Work instruction: Pull every line containing the word "Apache" from the records.

____ Exercise input

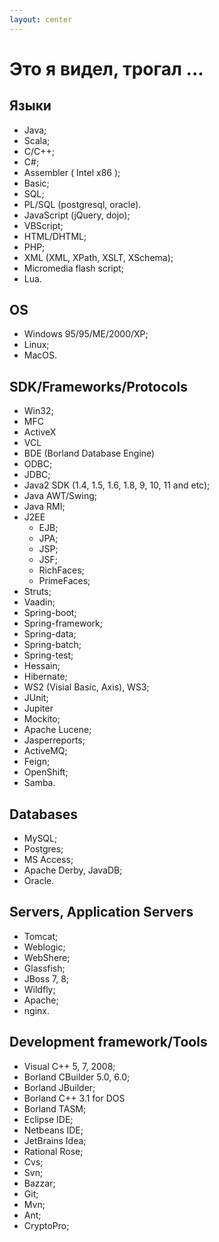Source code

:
 ```yaml
---
layout: center
---
```


# Это я видел, трогал ...

## Языки
- Java;
- Scala;
- C/C++;
- C#;
- Assembler ( Intel x86 );
- Basic;
- SQL;
- PL/SQL (postgresql, oracle).
- JavaScript (jQuery, dojo);
- VBScript;
- HTML/DHTML;
- PHP;
- XML (XML, XPath, XSLT, XSchema);
- Micromedia flash script;
- Lua.


## OS
- Windows 95/95/ME/2000/XP;
- Linux;
- MacOS.

## SDK/Frameworks/Protocols
- Win32;
- MFC
- ActiveX
- VCL
- BDE (Borland Database Engine)
- ODBC;
- JDBC;
- Java2 SDK (1.4, 1.5, 1.6, 1.8, 9, 10, 11 and etc);
- Java AWT/Swing;
- Java RMI;
- J2EE
  - EJB;
  - JPA;
  - JSP;
  - JSF;
  - RichFaces;
  - PrimeFaces;
- Struts;
- Vaadin;
- Spring-boot;
- Spring-framework;
- Spring-data;
- Spring-batch;
- Spring-test;
- Hessain;
- Hibernate;
- WS2 (Visial Basic, Axis), WS3;
- JUnit;
- Jupiter
- Mockito;
- Apache Lucene;
- Jasperreports;
- ActiveMQ;
- Feign;
- OpenShift;
- Samba.


## Databases
- MySQL;
- Postgres;
- MS Access;
- Apache Derby, JavaDB;
- Oracle.

## Servers, Application Servers
- Tomcat;
- Weblogic;
- WebShere;
- Glassfish;
- JBoss 7, 8;
- Wildfly;
- Apache;
- nginx.

## Development framework/Tools
- Visual C++ 5, 7, 2008;
- Borland CBuilder 5.0, 6.0;
- Borland JBuilder;
- Borland C++ 3.1 for DOS
- Borland TASM;
- Eclipse IDE;
- Netbeans IDE;
- JetBrains Idea;
- Rational Rose;
- Cvs;
- Svn;
- Bazzar;
- Git;
- Mvn;
- Ant;
- CryptoPro;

________

Written response:
- Apache Lucene;
- Apache Derby, JavaDB;
- Apache;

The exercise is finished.